***** Exercise data *****

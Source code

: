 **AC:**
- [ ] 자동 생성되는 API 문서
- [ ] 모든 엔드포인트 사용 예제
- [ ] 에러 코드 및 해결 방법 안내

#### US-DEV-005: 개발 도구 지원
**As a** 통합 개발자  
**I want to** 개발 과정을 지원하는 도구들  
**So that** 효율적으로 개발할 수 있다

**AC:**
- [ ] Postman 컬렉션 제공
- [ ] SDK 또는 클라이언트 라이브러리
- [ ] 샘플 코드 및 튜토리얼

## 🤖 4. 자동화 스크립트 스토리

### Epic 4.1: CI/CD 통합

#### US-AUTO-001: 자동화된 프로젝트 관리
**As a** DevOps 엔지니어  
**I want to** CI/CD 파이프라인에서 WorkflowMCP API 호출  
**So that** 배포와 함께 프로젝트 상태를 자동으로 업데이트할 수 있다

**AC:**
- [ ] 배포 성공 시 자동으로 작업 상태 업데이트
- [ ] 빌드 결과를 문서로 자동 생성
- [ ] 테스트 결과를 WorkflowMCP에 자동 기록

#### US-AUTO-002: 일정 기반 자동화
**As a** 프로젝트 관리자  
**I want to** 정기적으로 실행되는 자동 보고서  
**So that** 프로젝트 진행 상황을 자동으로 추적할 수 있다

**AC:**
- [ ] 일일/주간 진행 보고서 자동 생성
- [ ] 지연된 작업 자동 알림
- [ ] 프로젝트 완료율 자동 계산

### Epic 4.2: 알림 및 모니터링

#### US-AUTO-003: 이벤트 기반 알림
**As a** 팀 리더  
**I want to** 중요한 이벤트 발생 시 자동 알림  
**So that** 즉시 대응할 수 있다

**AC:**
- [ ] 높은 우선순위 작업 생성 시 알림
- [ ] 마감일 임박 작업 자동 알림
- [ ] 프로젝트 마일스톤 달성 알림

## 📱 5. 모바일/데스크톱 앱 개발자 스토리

*****

Beginning with the line that has "- [ ] 에러 코드 및 해결 방법 안내" and ending with the line that has "실행되는 자동 보고서", set down the lines above exactly and include no others.

- [ ] 에러 코드 및 해결 방법 안내

#### US-DEV-005: 개발 도구 지원
**As a** 통합 개발자  
**I want to** 개발 과정을 지원하는 도구들  
**So that** 효율적으로 개발할 수 있다

**AC:**
- [ ] Postman 컬렉션 제공
- [ ] SDK 또는 클라이언트 라이브러리
- [ ] 샘플 코드 및 튜토리얼

## 🤖 4. 자동화 스크립트 스토리

### Epic 4.1: CI/CD 통합

#### US-AUTO-001: 자동화된 프로젝트 관리
**As a** DevOps 엔지니어  
**I want to** CI/CD 파이프라인에서 WorkflowMCP API 호출  
**So that** 배포와 함께 프로젝트 상태를 자동으로 업데이트할 수 있다

**AC:**
- [ ] 배포 성공 시 자동으로 작업 상태 업데이트
- [ ] 빌드 결과를 문서로 자동 생성
- [ ] 테스트 결과를 WorkflowMCP에 자동 기록

#### US-AUTO-002: 일정 기반 자동화
**As a** 프로젝트 관리자  
**I want to** 정기적으로 실행되는 자동 보고서  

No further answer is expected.